As spending time outdoor activity was recently shown to be another major environmental factor associated with myopia, it is possible that increasing outdoor activity time may protect children against myopia.14, 15 A prior randomized clinical trial in Guangzhou have also demonstrated that the addition of 40 min of outdoor activity at school compared with usual activity resulted in a reduced incidence rate of myopia over the next 3 years.36 However, in this study, we failed to find a significant association between outdoor activity and myopia. Similarly, some previous studies among Chinese children also showed that there was no significant association or weak association between outdoor activity and myopia.7, 37, 38, 39 The different results may be related to the different target populations and methodological definitions of outdoor activity in different studies.40, 41

Consistent with previous findings showing that parental myopia was significantly related to myopia, and illustrating an increased risk of myopia in children with increasing numbers of myopic parents,13, 17, 24, 28 the current study demonstrated that there was a trend for higher myopia prevalence among children with a parental myopia history. Both male and female students with one myopic parent or two myopic parents were at a higher risk of myopia than those without myopic parents.

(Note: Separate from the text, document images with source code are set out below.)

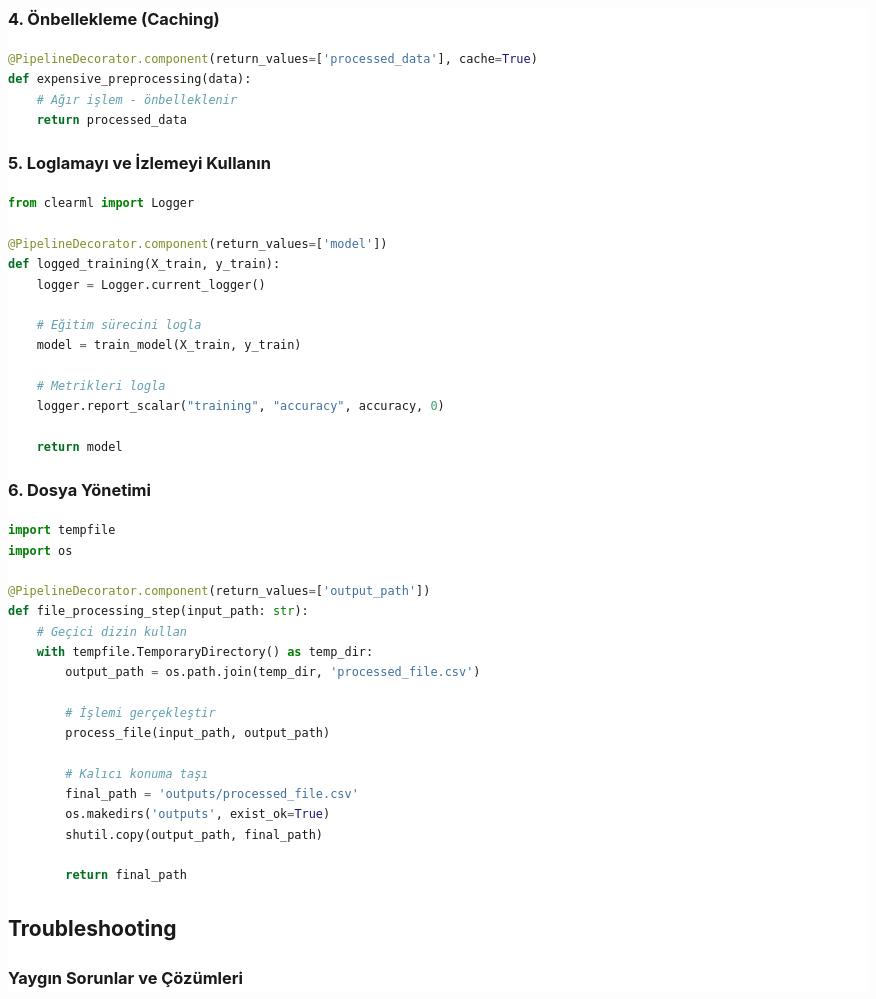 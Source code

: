 ### 4. Önbellekleme (Caching)
```python
@PipelineDecorator.component(return_values=['processed_data'], cache=True)
def expensive_preprocessing(data):
    # Ağır işlem - önbelleklenir
    return processed_data
```

### 5. Loglamayı ve İzlemeyi Kullanın
```python
from clearml import Logger

@PipelineDecorator.component(return_values=['model'])
def logged_training(X_train, y_train):
    logger = Logger.current_logger()
    
    # Eğitim sürecini logla
    model = train_model(X_train, y_train)
    
    # Metrikleri logla
    logger.report_scalar("training", "accuracy", accuracy, 0)
    
    return model
```

### 6. Dosya Yönetimi
```python
import tempfile
import os

@PipelineDecorator.component(return_values=['output_path'])
def file_processing_step(input_path: str):
    # Geçici dizin kullan
    with tempfile.TemporaryDirectory() as temp_dir:
        output_path = os.path.join(temp_dir, 'processed_file.csv')
        
        # İşlemi gerçekleştir
        process_file(input_path, output_path)
        
        # Kalıcı konuma taşı
        final_path = 'outputs/processed_file.csv'
        os.makedirs('outputs', exist_ok=True)
        shutil.copy(output_path, final_path)
        
        return final_path
```

## Troubleshooting

### Yaygın Sorunlar ve Çözümleri
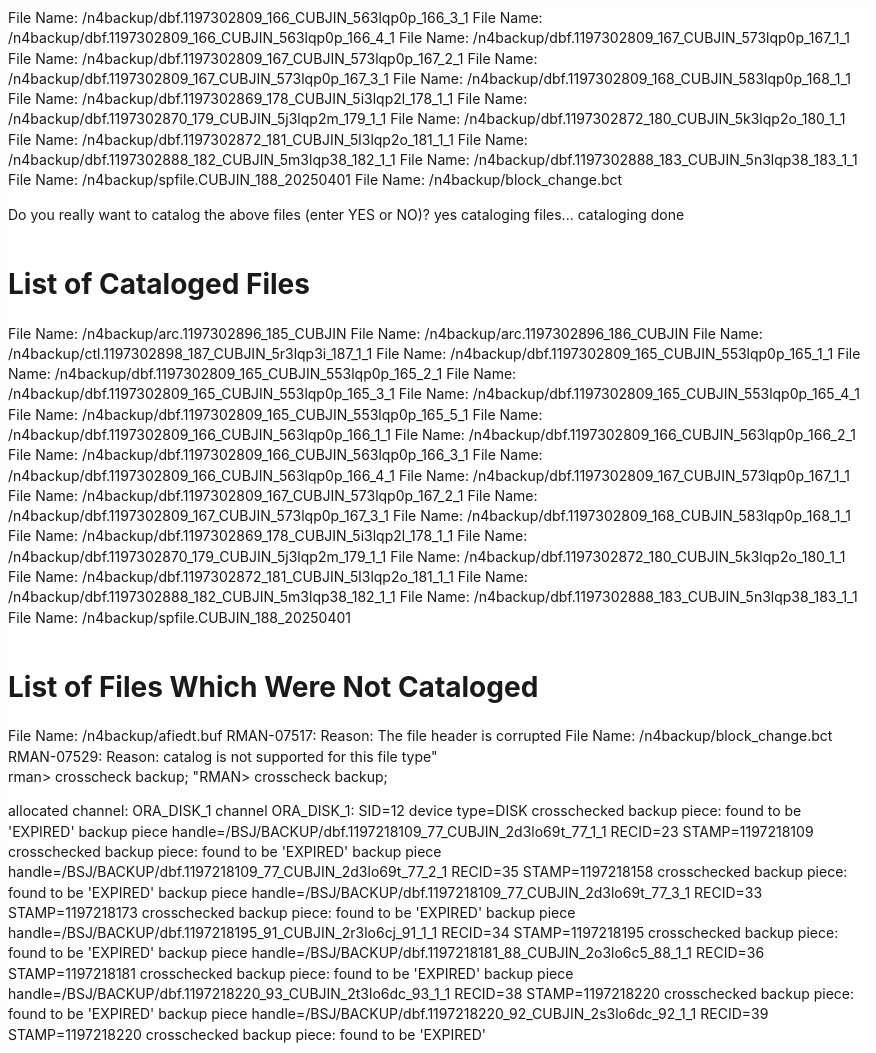 File Name: /n4backup/dbf.1197302809_166_CUBJIN_563lqp0p_166_3_1
File Name: /n4backup/dbf.1197302809_166_CUBJIN_563lqp0p_166_4_1
File Name: /n4backup/dbf.1197302809_167_CUBJIN_573lqp0p_167_1_1
File Name: /n4backup/dbf.1197302809_167_CUBJIN_573lqp0p_167_2_1
File Name: /n4backup/dbf.1197302809_167_CUBJIN_573lqp0p_167_3_1
File Name: /n4backup/dbf.1197302809_168_CUBJIN_583lqp0p_168_1_1
File Name: /n4backup/dbf.1197302869_178_CUBJIN_5i3lqp2l_178_1_1
File Name: /n4backup/dbf.1197302870_179_CUBJIN_5j3lqp2m_179_1_1
File Name: /n4backup/dbf.1197302872_180_CUBJIN_5k3lqp2o_180_1_1
File Name: /n4backup/dbf.1197302872_181_CUBJIN_5l3lqp2o_181_1_1
File Name: /n4backup/dbf.1197302888_182_CUBJIN_5m3lqp38_182_1_1
File Name: /n4backup/dbf.1197302888_183_CUBJIN_5n3lqp38_183_1_1
File Name: /n4backup/spfile.CUBJIN_188_20250401
File Name: /n4backup/block_change.bct</p>
<p>Do you really want to catalog the above files (enter YES or NO)? yes
cataloging files...
cataloging done</p>
<h1 id="list-of-cataloged-files">List of Cataloged Files</h1>
<p>File Name: /n4backup/arc.1197302896_185_CUBJIN
File Name: /n4backup/arc.1197302896_186_CUBJIN
File Name: /n4backup/ctl.1197302898_187_CUBJIN_5r3lqp3i_187_1_1
File Name: /n4backup/dbf.1197302809_165_CUBJIN_553lqp0p_165_1_1
File Name: /n4backup/dbf.1197302809_165_CUBJIN_553lqp0p_165_2_1
File Name: /n4backup/dbf.1197302809_165_CUBJIN_553lqp0p_165_3_1
File Name: /n4backup/dbf.1197302809_165_CUBJIN_553lqp0p_165_4_1
File Name: /n4backup/dbf.1197302809_165_CUBJIN_553lqp0p_165_5_1
File Name: /n4backup/dbf.1197302809_166_CUBJIN_563lqp0p_166_1_1
File Name: /n4backup/dbf.1197302809_166_CUBJIN_563lqp0p_166_2_1
File Name: /n4backup/dbf.1197302809_166_CUBJIN_563lqp0p_166_3_1
File Name: /n4backup/dbf.1197302809_166_CUBJIN_563lqp0p_166_4_1
File Name: /n4backup/dbf.1197302809_167_CUBJIN_573lqp0p_167_1_1
File Name: /n4backup/dbf.1197302809_167_CUBJIN_573lqp0p_167_2_1
File Name: /n4backup/dbf.1197302809_167_CUBJIN_573lqp0p_167_3_1
File Name: /n4backup/dbf.1197302809_168_CUBJIN_583lqp0p_168_1_1
File Name: /n4backup/dbf.1197302869_178_CUBJIN_5i3lqp2l_178_1_1
File Name: /n4backup/dbf.1197302870_179_CUBJIN_5j3lqp2m_179_1_1
File Name: /n4backup/dbf.1197302872_180_CUBJIN_5k3lqp2o_180_1_1
File Name: /n4backup/dbf.1197302872_181_CUBJIN_5l3lqp2o_181_1_1
File Name: /n4backup/dbf.1197302888_182_CUBJIN_5m3lqp38_182_1_1
File Name: /n4backup/dbf.1197302888_183_CUBJIN_5n3lqp38_183_1_1
File Name: /n4backup/spfile.CUBJIN_188_20250401</p>
<h1 id="list-of-files-which-were-not-cataloged">List of Files Which Were Not Cataloged</h1>
<p>File Name: /n4backup/afiedt.buf
  RMAN-07517: Reason: The file header is corrupted
File Name: /n4backup/block_change.bct
  RMAN-07529: Reason: catalog is not supported for this file type&quot;<br />    rman&gt; crosscheck backup;                &quot;RMAN&gt; crosscheck backup;</p>
<p>allocated channel: ORA_DISK_1
channel ORA_DISK_1: SID=12 device type=DISK
crosschecked backup piece: found to be 'EXPIRED'
backup piece handle=/BSJ/BACKUP/dbf.1197218109_77_CUBJIN_2d3lo69t_77_1_1 RECID=23 STAMP=1197218109
crosschecked backup piece: found to be 'EXPIRED'
backup piece handle=/BSJ/BACKUP/dbf.1197218109_77_CUBJIN_2d3lo69t_77_2_1 RECID=35 STAMP=1197218158
crosschecked backup piece: found to be 'EXPIRED'
backup piece handle=/BSJ/BACKUP/dbf.1197218109_77_CUBJIN_2d3lo69t_77_3_1 RECID=33 STAMP=1197218173
crosschecked backup piece: found to be 'EXPIRED'
backup piece handle=/BSJ/BACKUP/dbf.1197218195_91_CUBJIN_2r3lo6cj_91_1_1 RECID=34 STAMP=1197218195
crosschecked backup piece: found to be 'EXPIRED'
backup piece handle=/BSJ/BACKUP/dbf.1197218181_88_CUBJIN_2o3lo6c5_88_1_1 RECID=36 STAMP=1197218181
crosschecked backup piece: found to be 'EXPIRED'
backup piece handle=/BSJ/BACKUP/dbf.1197218220_93_CUBJIN_2t3lo6dc_93_1_1 RECID=38 STAMP=1197218220
crosschecked backup piece: found to be 'EXPIRED'
backup piece handle=/BSJ/BACKUP/dbf.1197218220_92_CUBJIN_2s3lo6dc_92_1_1 RECID=39 STAMP=1197218220
crosschecked backup piece: found to be 'EXPIRED'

The present study has noteworthy strengths, including the analysis of survey data that were collected from not only questionnaires but also from refraction measurements. Furthermore, the sample was school-based, with a high-participation rate and statistical randomization in recruitment. Considering our study was a complex sampling design using multi-stage sampling, we used a two-level multiple analysis to explore the independent risk factors for myopia in children; other same type of studies using multi-stage sampling method did not adopt this analysis method.7, 38 Notably, myopia in children was based on cycloplegic autorefraction in this study, and previous studies have showed that non-cycloplegic refractometry may overestimate the prevalence of myopia in children with active accommodation.42 In addition, in this study, the questionnaires was completed by children themselves to minimize the misclassification bias; only for the children in grades 1–3, with the poor literacy and comprehensive ability, the questionnaire was completed by one of the students’ parents.

Despite these strengths, the results of our analyses are tempered by some methodological limitations that should be considered. First, the cross-sectional nature of the study; therefore these associations should not be construed as causal. Second, the questionnaire may not be the most accurate tool to assess near work or other activities associated with myopia; although it is a common and accepted method to collect data, we could not completely rule out the possibility of recall bias.

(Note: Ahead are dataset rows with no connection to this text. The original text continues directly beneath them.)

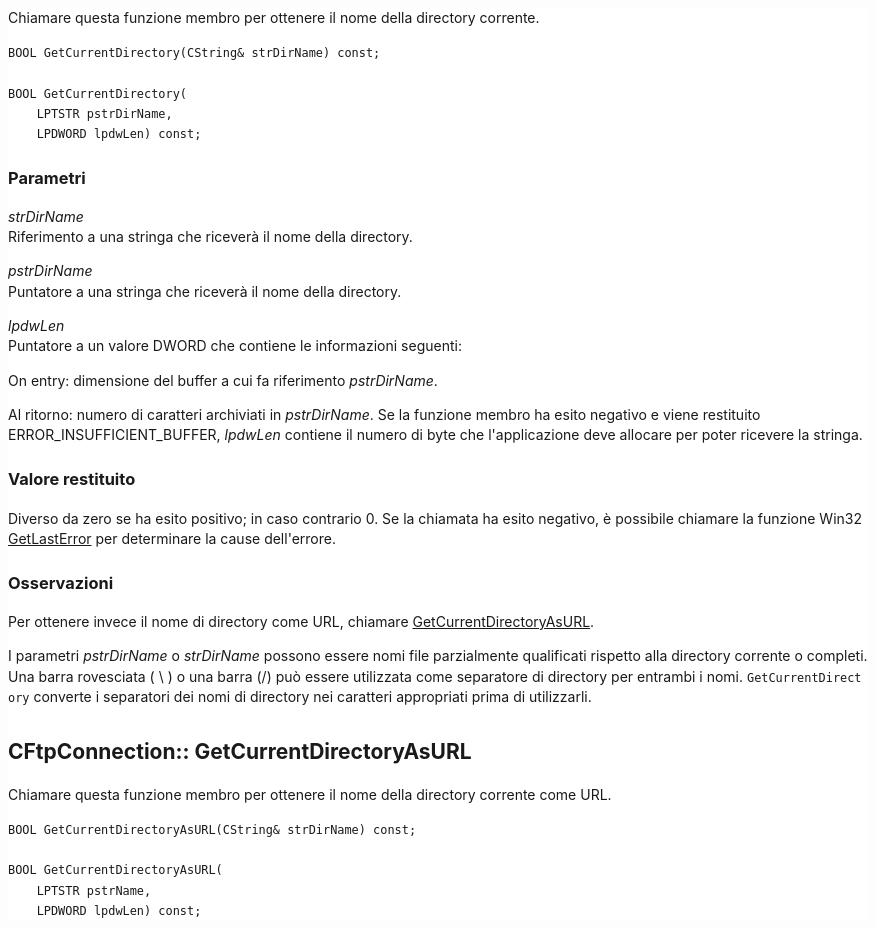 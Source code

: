 Chiamare questa funzione membro per ottenere il nome della directory corrente.

```
BOOL GetCurrentDirectory(CString& strDirName) const;

BOOL GetCurrentDirectory(
    LPTSTR pstrDirName,
    LPDWORD lpdwLen) const;
```

### <a name="parameters"></a>Parametri

*strDirName*<br/>
Riferimento a una stringa che riceverà il nome della directory.

*pstrDirName*<br/>
Puntatore a una stringa che riceverà il nome della directory.

*lpdwLen*<br/>
Puntatore a un valore DWORD che contiene le informazioni seguenti:

On entry: dimensione del buffer a cui fa riferimento *pstrDirName*.

Al ritorno: numero di caratteri archiviati in *pstrDirName*. Se la funzione membro ha esito negativo e viene restituito ERROR_INSUFFICIENT_BUFFER, *lpdwLen* contiene il numero di byte che l'applicazione deve allocare per poter ricevere la stringa.

### <a name="return-value"></a>Valore restituito

Diverso da zero se ha esito positivo; in caso contrario 0. Se la chiamata ha esito negativo, è possibile chiamare la funzione Win32 [GetLastError](/windows/win32/api/errhandlingapi/nf-errhandlingapi-getlasterror) per determinare la cause dell'errore.

### <a name="remarks"></a>Osservazioni

Per ottenere invece il nome di directory come URL, chiamare [GetCurrentDirectoryAsURL](#getcurrentdirectoryasurl).

I parametri *pstrDirName* o *strDirName* possono essere nomi file parzialmente qualificati rispetto alla directory corrente o completi. Una barra rovesciata ( \\ ) o una barra (/) può essere utilizzata come separatore di directory per entrambi i nomi. `GetCurrentDirectory` converte i separatori dei nomi di directory nei caratteri appropriati prima di utilizzarli.

## <a name="cftpconnectiongetcurrentdirectoryasurl"></a><a name="getcurrentdirectoryasurl"></a> CFtpConnection:: GetCurrentDirectoryAsURL

Chiamare questa funzione membro per ottenere il nome della directory corrente come URL.

```
BOOL GetCurrentDirectoryAsURL(CString& strDirName) const;

BOOL GetCurrentDirectoryAsURL(
    LPTSTR pstrName,
    LPDWORD lpdwLen) const;
```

In conclusion, myopia among primary and middle school-aged students is a significant public health problem in Guangzhou that warrants the attention of policy makers, researchers, and practitioners. Effective interventions to prevent and control myopia in children are highly recommended. Parents and schools should focus on myopia in children, particularly those who had a parental history of myopia. Furthermore, educational campaigns directed at families and schools are needed to improve awareness of the serious consequences of myopia.